(Material provided begins)
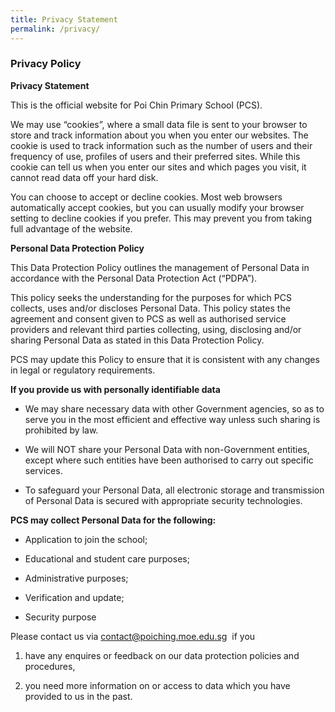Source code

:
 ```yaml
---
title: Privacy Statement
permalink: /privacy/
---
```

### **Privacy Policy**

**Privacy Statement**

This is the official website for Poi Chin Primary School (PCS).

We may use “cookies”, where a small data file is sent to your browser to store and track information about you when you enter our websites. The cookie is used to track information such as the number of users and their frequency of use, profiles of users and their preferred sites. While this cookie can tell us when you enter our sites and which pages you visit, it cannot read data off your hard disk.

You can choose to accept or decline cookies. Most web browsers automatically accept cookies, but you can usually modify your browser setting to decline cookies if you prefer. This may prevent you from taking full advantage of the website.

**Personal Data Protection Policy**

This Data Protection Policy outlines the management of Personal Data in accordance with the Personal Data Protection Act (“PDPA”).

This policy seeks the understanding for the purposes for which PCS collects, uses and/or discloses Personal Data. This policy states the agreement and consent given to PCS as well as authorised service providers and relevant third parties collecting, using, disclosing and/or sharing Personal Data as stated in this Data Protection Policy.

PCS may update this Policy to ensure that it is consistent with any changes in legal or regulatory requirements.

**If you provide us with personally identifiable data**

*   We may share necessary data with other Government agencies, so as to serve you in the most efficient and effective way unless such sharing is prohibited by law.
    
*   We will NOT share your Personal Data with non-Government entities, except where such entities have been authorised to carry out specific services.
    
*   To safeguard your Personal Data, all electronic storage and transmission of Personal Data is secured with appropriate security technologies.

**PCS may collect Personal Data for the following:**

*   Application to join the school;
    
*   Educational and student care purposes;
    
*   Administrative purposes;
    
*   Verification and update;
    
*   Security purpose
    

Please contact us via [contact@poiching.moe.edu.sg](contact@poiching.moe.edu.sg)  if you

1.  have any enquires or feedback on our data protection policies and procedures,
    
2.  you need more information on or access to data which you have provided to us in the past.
(Material provided ends)
(Material provided begins)
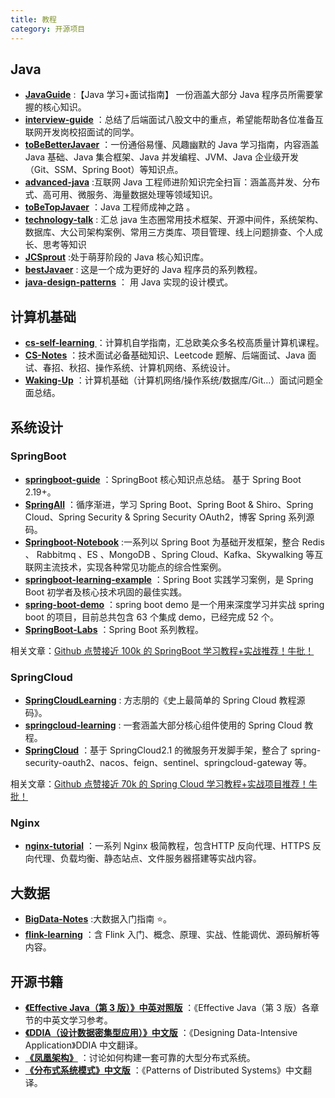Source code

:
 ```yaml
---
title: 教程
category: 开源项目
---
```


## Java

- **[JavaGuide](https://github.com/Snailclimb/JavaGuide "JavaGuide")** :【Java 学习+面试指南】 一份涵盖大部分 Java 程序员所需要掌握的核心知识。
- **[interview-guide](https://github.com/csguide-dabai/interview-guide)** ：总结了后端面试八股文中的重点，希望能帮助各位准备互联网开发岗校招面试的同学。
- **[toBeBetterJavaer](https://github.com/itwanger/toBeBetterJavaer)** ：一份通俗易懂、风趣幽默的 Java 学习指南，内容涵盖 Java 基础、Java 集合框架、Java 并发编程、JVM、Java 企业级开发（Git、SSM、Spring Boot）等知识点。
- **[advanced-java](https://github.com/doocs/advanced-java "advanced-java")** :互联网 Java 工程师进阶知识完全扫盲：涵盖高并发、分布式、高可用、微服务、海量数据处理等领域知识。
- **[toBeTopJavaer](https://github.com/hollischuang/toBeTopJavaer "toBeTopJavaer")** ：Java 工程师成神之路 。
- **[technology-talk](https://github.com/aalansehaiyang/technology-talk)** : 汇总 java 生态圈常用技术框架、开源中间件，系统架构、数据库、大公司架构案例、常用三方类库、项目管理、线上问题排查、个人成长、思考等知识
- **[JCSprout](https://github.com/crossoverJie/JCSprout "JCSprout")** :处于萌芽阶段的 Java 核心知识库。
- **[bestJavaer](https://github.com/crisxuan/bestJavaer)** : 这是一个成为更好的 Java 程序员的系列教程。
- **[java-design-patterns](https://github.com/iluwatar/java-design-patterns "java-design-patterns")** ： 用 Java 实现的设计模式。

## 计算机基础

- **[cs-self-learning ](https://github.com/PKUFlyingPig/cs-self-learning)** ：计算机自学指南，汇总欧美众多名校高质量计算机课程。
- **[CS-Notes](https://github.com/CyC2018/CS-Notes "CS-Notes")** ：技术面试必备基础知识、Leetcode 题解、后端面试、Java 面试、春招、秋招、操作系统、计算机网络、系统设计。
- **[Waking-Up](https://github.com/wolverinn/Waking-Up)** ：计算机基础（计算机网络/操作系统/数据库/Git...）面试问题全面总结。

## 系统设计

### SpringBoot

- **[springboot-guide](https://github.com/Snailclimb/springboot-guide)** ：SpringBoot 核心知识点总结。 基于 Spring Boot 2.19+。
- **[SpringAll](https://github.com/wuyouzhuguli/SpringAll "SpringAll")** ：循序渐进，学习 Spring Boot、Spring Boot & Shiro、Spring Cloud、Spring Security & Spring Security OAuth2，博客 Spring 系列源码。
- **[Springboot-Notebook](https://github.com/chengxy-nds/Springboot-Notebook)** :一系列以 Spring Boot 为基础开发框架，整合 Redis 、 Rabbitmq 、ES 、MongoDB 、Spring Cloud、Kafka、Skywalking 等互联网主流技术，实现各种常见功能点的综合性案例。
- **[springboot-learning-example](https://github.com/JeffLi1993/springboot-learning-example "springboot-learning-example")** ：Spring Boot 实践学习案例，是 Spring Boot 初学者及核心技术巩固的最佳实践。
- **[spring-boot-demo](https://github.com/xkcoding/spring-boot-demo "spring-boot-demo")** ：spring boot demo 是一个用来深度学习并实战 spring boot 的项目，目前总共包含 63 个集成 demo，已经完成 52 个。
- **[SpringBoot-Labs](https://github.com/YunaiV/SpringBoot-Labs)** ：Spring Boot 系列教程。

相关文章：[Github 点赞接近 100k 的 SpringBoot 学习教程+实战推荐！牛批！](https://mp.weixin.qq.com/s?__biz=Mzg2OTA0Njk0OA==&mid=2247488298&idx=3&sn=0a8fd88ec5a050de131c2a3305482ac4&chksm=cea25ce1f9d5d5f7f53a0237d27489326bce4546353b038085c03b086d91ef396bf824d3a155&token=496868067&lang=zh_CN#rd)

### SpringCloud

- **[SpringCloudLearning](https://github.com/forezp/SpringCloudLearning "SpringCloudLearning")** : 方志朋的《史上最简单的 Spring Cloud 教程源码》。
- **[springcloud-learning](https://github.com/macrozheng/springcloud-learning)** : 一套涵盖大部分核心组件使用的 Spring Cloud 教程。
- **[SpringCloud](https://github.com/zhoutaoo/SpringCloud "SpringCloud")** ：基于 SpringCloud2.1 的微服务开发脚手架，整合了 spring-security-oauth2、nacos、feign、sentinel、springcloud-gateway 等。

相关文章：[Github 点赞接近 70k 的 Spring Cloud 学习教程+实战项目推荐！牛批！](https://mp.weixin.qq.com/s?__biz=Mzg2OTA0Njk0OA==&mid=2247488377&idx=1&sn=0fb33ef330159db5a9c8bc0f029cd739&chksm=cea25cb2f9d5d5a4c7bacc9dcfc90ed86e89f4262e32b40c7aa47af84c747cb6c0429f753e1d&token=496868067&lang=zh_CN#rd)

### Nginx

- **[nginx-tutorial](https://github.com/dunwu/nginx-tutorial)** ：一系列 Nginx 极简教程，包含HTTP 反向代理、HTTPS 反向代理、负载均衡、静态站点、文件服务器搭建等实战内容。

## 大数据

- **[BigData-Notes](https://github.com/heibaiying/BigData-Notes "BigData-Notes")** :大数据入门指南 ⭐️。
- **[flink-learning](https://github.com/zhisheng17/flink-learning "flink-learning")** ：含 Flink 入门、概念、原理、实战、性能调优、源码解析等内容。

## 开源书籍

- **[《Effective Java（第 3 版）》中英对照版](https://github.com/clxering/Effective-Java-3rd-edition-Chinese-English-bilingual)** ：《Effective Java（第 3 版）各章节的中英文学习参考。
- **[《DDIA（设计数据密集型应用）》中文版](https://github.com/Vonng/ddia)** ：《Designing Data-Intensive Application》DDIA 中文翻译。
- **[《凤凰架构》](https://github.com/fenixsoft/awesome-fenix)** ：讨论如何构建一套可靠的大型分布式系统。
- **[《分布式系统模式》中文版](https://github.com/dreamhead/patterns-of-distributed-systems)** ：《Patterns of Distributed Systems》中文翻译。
(Material provided ends)
What the exercise asks: Above are the records; copy exactly the lines from the line with "这是一个成为更好的 Java 程序员的系列教程。" through the line with "Spring Boot 初学者及核心技术巩固的最佳实践。", both included.

Response:
- **[bestJavaer](https://github.com/crisxuan/bestJavaer)** : 这是一个成为更好的 Java 程序员的系列教程。
- **[java-design-patterns](https://github.com/iluwatar/java-design-patterns "java-design-patterns")** ： 用 Java 实现的设计模式。

## 计算机基础

- **[cs-self-learning ](https://github.com/PKUFlyingPig/cs-self-learning)** ：计算机自学指南，汇总欧美众多名校高质量计算机课程。
- **[CS-Notes](https://github.com/CyC2018/CS-Notes "CS-Notes")** ：技术面试必备基础知识、Leetcode 题解、后端面试、Java 面试、春招、秋招、操作系统、计算机网络、系统设计。
- **[Waking-Up](https://github.com/wolverinn/Waking-Up)** ：计算机基础（计算机网络/操作系统/数据库/Git...）面试问题全面总结。

## 系统设计

### SpringBoot

- **[springboot-guide](https://github.com/Snailclimb/springboot-guide)** ：SpringBoot 核心知识点总结。 基于 Spring Boot 2.19+。
- **[SpringAll](https://github.com/wuyouzhuguli/SpringAll "SpringAll")** ：循序渐进，学习 Spring Boot、Spring Boot & Shiro、Spring Cloud、Spring Security & Spring Security OAuth2，博客 Spring 系列源码。
- **[Springboot-Notebook](https://github.com/chengxy-nds/Springboot-Notebook)** :一系列以 Spring Boot 为基础开发框架，整合 Redis 、 Rabbitmq 、ES 、MongoDB 、Spring Cloud、Kafka、Skywalking 等互联网主流技术，实现各种常见功能点的综合性案例。
- **[springboot-learning-example](https://github.com/JeffLi1993/springboot-learning-example "springboot-learning-example")** ：Spring Boot 实践学习案例，是 Spring Boot 初学者及核心技术巩固的最佳实践。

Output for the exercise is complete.